REQUIREMENT → Copy out all of the entries, keeping every word the same.

RECORDED DATA →
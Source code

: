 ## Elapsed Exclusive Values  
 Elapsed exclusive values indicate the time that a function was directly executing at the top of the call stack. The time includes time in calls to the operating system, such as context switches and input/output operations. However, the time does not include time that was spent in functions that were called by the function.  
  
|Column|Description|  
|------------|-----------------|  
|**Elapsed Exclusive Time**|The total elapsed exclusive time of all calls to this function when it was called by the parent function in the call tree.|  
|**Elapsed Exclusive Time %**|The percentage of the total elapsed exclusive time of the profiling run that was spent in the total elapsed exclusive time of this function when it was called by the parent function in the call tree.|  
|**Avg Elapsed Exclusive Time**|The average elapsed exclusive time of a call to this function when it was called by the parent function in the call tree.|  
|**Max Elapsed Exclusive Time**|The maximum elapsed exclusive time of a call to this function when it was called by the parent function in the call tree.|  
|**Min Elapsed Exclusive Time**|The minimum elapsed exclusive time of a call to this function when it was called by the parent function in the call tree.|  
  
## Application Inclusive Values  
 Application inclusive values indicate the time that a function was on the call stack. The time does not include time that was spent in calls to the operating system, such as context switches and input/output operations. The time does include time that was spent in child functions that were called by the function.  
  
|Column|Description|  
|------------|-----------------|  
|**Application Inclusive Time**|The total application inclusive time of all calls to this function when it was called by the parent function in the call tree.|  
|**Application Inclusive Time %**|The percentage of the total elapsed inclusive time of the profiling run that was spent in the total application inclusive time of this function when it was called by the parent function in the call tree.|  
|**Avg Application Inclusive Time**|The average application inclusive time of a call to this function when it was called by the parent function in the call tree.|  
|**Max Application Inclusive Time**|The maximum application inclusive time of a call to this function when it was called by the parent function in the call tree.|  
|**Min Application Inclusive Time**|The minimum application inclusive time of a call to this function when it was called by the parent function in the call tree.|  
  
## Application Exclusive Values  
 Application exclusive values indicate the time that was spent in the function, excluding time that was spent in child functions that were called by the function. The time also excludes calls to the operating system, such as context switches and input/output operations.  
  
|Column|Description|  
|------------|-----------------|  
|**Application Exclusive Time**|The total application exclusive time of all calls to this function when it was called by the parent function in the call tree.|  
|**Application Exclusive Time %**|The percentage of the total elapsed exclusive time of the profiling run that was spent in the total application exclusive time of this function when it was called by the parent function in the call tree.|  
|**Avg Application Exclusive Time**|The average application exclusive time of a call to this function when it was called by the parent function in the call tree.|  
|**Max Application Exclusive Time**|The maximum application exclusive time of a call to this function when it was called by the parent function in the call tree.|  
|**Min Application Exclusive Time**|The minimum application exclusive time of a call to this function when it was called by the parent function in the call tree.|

SOLUTION FOR THIS TASK →
Source code

: ## Elapsed Exclusive Values  
 Elapsed exclusive values indicate the time that a function was directly executing at the top of the call stack. The time includes time in calls to the operating system, such as context switches and input/output operations. However, the time does not include time that was spent in functions that were called by the function.  
  
|Column|Description|  
|------------|-----------------|  
|**Elapsed Exclusive Time**|The total elapsed exclusive time of all calls to this function when it was called by the parent function in the call tree.|  
|**Elapsed Exclusive Time %**|The percentage of the total elapsed exclusive time of the profiling run that was spent in the total elapsed exclusive time of this function when it was called by the parent function in the call tree.|  
|**Avg Elapsed Exclusive Time**|The average elapsed exclusive time of a call to this function when it was called by the parent function in the call tree.|  
|**Max Elapsed Exclusive Time**|The maximum elapsed exclusive time of a call to this function when it was called by the parent function in the call tree.|  
|**Min Elapsed Exclusive Time**|The minimum elapsed exclusive time of a call to this function when it was called by the parent function in the call tree.|  
  
## Application Inclusive Values  
 Application inclusive values indicate the time that a function was on the call stack. The time does not include time that was spent in calls to the operating system, such as context switches and input/output operations. The time does include time that was spent in child functions that were called by the function.  
  
|Column|Description|  
|------------|-----------------|  
|**Application Inclusive Time**|The total application inclusive time of all calls to this function when it was called by the parent function in the call tree.|  
|**Application Inclusive Time %**|The percentage of the total elapsed inclusive time of the profiling run that was spent in the total application inclusive time of this function when it was called by the parent function in the call tree.|  
|**Avg Application Inclusive Time**|The average application inclusive time of a call to this function when it was called by the parent function in the call tree.|  
|**Max Application Inclusive Time**|The maximum application inclusive time of a call to this function when it was called by the parent function in the call tree.|  
|**Min Application Inclusive Time**|The minimum application inclusive time of a call to this function when it was called by the parent function in the call tree.|  
  
## Application Exclusive Values  
 Application exclusive values indicate the time that was spent in the function, excluding time that was spent in child functions that were called by the function. The time also excludes calls to the operating system, such as context switches and input/output operations.  
  
|Column|Description|  
|------------|-----------------|  
|**Application Exclusive Time**|The total application exclusive time of all calls to this function when it was called by the parent function in the call tree.|  
|**Application Exclusive Time %**|The percentage of the total elapsed exclusive time of the profiling run that was spent in the total application exclusive time of this function when it was called by the parent function in the call tree.|  
|**Avg Application Exclusive Time**|The average application exclusive time of a call to this function when it was called by the parent function in the call tree.|  
|**Max Application Exclusive Time**|The maximum application exclusive time of a call to this function when it was called by the parent function in the call tree.|  
|**Min Application Exclusive Time**|The minimum application exclusive time of a call to this function when it was called by the parent function in the call tree.|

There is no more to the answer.